ABOUT THIS EXERCISE: From the data underneath, reproduce exactly the stretch that begins at the line with "Approach for Scene Flow Estimation" and ends after the line with "- **Journal**: ICARCV (2018) 394-399".

Source records:
Content starts
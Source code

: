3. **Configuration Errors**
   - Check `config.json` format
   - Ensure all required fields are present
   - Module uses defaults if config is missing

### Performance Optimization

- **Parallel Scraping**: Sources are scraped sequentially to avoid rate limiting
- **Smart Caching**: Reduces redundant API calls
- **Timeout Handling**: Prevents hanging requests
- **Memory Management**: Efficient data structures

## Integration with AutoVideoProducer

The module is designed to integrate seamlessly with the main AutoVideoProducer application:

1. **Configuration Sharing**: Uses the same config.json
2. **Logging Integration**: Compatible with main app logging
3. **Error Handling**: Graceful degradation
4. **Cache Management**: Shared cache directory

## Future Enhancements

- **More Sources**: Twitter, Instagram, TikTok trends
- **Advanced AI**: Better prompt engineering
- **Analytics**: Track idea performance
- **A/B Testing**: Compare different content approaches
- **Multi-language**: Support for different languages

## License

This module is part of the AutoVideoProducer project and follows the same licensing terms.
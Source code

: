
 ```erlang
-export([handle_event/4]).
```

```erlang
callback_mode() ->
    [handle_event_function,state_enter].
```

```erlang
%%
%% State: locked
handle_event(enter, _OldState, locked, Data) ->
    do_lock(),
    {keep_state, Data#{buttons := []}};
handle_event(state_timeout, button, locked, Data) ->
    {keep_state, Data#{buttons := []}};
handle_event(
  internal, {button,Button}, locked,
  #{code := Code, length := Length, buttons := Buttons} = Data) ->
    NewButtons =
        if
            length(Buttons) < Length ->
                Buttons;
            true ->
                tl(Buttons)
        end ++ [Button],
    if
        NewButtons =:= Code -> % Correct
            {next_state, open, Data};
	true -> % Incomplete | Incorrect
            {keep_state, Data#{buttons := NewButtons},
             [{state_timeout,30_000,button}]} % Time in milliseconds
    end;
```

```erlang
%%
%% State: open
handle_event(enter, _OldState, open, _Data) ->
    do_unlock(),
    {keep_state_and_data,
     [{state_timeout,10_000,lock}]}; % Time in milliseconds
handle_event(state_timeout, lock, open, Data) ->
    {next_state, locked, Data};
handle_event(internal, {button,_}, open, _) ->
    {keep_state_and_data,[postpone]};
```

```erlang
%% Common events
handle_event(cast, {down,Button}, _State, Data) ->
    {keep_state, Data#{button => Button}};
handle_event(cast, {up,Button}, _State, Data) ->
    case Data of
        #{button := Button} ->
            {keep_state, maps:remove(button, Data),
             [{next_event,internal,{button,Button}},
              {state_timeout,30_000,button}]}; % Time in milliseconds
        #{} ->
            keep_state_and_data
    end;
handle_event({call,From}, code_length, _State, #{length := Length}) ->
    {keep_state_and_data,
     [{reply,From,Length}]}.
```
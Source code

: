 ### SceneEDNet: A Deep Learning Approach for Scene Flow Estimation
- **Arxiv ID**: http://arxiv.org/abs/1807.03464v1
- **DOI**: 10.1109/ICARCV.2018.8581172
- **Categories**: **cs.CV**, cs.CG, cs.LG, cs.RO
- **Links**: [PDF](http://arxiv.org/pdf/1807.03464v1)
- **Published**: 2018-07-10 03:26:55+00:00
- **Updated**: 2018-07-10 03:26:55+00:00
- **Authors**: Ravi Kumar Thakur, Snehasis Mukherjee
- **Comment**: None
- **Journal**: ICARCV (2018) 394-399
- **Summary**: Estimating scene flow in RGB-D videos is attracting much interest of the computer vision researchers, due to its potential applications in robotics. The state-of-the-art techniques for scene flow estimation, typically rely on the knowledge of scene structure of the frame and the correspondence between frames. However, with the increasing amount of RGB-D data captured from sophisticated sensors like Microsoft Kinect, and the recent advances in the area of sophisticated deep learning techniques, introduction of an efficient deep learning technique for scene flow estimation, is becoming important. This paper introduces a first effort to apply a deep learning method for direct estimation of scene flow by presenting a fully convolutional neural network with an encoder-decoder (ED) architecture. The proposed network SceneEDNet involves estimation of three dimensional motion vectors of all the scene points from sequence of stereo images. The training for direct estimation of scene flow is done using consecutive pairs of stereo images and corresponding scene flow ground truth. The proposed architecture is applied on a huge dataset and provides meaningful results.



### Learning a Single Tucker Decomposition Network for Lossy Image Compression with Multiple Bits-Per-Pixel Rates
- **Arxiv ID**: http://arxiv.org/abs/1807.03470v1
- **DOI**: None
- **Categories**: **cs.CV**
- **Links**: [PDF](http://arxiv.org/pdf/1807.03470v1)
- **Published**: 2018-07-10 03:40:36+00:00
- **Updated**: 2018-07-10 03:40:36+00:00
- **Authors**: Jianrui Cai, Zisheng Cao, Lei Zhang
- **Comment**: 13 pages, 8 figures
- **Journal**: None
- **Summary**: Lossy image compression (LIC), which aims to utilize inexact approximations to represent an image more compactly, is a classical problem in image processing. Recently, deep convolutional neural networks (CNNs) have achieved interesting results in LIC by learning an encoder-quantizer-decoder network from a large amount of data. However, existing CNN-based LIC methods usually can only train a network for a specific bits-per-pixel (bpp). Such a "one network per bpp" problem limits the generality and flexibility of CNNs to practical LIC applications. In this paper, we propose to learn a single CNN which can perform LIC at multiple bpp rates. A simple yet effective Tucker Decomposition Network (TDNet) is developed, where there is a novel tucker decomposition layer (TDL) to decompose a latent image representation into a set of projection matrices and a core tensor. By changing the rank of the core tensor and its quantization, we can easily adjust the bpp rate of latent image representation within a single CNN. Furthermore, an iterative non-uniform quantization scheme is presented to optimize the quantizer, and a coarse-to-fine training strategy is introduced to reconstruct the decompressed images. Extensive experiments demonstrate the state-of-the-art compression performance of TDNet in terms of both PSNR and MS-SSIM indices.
Content ends
TASK RESPONSE:
: ### SceneEDNet: A Deep Learning Approach for Scene Flow Estimation
- **Arxiv ID**: http://arxiv.org/abs/1807.03464v1
- **DOI**: 10.1109/ICARCV.2018.8581172
- **Categories**: **cs.CV**, cs.CG, cs.LG, cs.RO
- **Links**: [PDF](http://arxiv.org/pdf/1807.03464v1)
- **Published**: 2018-07-10 03:26:55+00:00
- **Updated**: 2018-07-10 03:26:55+00:00
- **Authors**: Ravi Kumar Thakur, Snehasis Mukherjee
- **Comment**: None
- **Journal**: ICARCV (2018) 394-399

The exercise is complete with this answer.